We moved back to the States, here in Indiana. Nothing happened for a while until I was fifteen. I was lying in my bed trying to go to sleep, when out of nowhere I hear a terrifying voice. Although it was a dialect, I understood what IT said "IM GOING TO KILL YOU! IM GOING TO KILL YOU!" then I was thrown from my bed to the ceiling were I hit it and ripped through it, the ceiling felt like wet carton paper just being pulled on. Then it threw me to the wall and started to choke me. I remember pleading to the Virgin Mary to help me. Then a soft voice came to me and she said "Grab on to the door knob and don't let go". I did as I was told I saw a light flash and it ended. I fell to the floor and saw my lifeless body on the bed. I freaked and ran to my body, everything went dark but my body responded as if I had been drowning. I ran to mother's room and told me everything was going to be ok. (If you took this part the wrong way I am sorry, no offense was intended and in no way promoting religion)
A year later I became pregnant, in my second trimester. I was walking down the hallway when I felt the same presence again. I was pushed backwards and I felt myself stop halfway through falling and was put down slowly. My friend Amy had seen everything that happened and all she could do was stare at me in disbelief. Ever since then until I left school I felt a bad presence behind me and a good one on front of me watching my every move, protecting me, and the bad one looking at every chance to get to me.

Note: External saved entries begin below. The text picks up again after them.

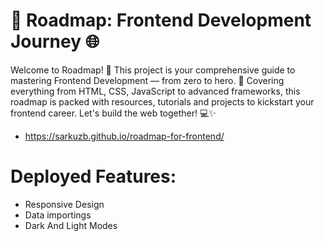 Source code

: # 🚀 Roadmap: Frontend Development Journey 🌐

Welcome to Roadmap! 🎉 This project is your comprehensive guide to mastering Frontend Development — from zero to hero. 🚀 Covering everything from HTML, CSS, JavaScript to advanced frameworks, this roadmap is packed with resources, tutorials and projects to kickstart your frontend career. Let's build the web together! 💻✨

- https://sarkuzb.github.io/roadmap-for-frontend/

# Deployed Features:

- Responsive Design
- Data importings
- Dark And Light Modes
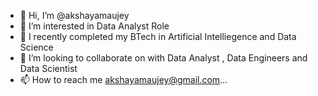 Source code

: - 👋 Hi, I’m @akshayamaujey
- 👀 I’m interested in Data Analyst Role
- 🌱 I recently completed my BTech in Artificial Intelliegence and Data Science
- 💞️ I’m looking to collaborate on  with Data Analyst , Data Engineers and Data Scientist
- 📫 How to reach me  akshayamaujey@gmail.com...

<!---
akshayamaujey/akshayamaujey is a ✨ special ✨ repository because its `README.md` (this file) appears on your GitHub profile.
You can click the Preview link to take a look at your changes.
--->
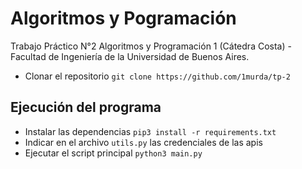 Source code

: # Algoritmos y Pogramación
Trabajo Práctico N°2 Algoritmos y Programación 1 (Cátedra Costa) - Facultad de Ingeniería de la Universidad de Buenos Aires.

* Clonar el repositorio `git clone https://github.com/1murda/tp-2`

## Ejecución del programa
* Instalar las dependencias `pip3 install -r requirements.txt`
* Indicar en el archivo `utils.py` las credenciales de las apis
* Ejecutar el script principal `python3 main.py`
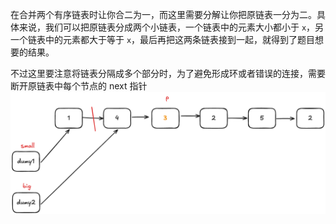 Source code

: 在合并两个有序链表时让你合二为一，而这里需要分解让你把原链表一分为二。具体来说，我们可以把原链表分成两个小链表，一个链表中的元素大小都小于 `x`，另一个链表中的元素都大于等于 `x`，最后再把这两条链表接到一起，就得到了题目想要的结果。

不过这里要注意将链表分隔成多个部分时，为了避免形成环或者错误的连接，需要断开原链表中每个节点的 next 指针
![](image/README/86.png)
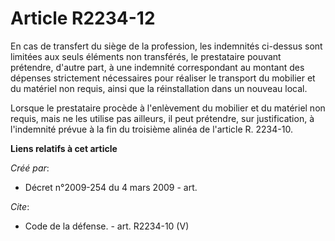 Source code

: # Article R2234-12

En cas de transfert du siège de la profession, les indemnités ci-dessus sont limitées aux seuls éléments non transférés, le
prestataire pouvant prétendre, d'autre part, à une indemnité correspondant au montant des dépenses strictement nécessaires
pour réaliser le transport du mobilier et du matériel non requis, ainsi que la réinstallation dans un nouveau local. 

Lorsque le prestataire procède à l'enlèvement du mobilier et du matériel non requis, mais ne les utilise pas ailleurs, il
peut prétendre, sur justification, à l'indemnité prévue à la fin du troisième alinéa de l'article R. 2234-10.

**Liens relatifs à cet article**

_Créé par_:

  - Décret n°2009-254 du 4 mars 2009 - art.

_Cite_:

  - Code de la défense. - art. R2234-10 (V)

On July 23, 2008 I had a beautiful little girl, the only person that keeps me going. On the day she was born I was given a chance to see her aura, it was pure white and beautiful. I will never forget this.
The next two summers I went to Mexico for vacation where I learned more about what I can do. My mother finally told me about what I could do. She said the reason she always ignored it was because she was in denial, she didn't want me to go through the same thing she did. To my surprise she has the same abilities, and I know this sounds crazy but she is a healer.
I learned that there is a lot more to this world then what anybody can just see. This is just half of what I can do and even though I learned how to control it just that little bit I am nowhere near to really help anybody or anything. I have seen one of my past lives; I have learned that I can see partially of my future through my dreams (that one is still kind of iffy). And I still see and feel things around me.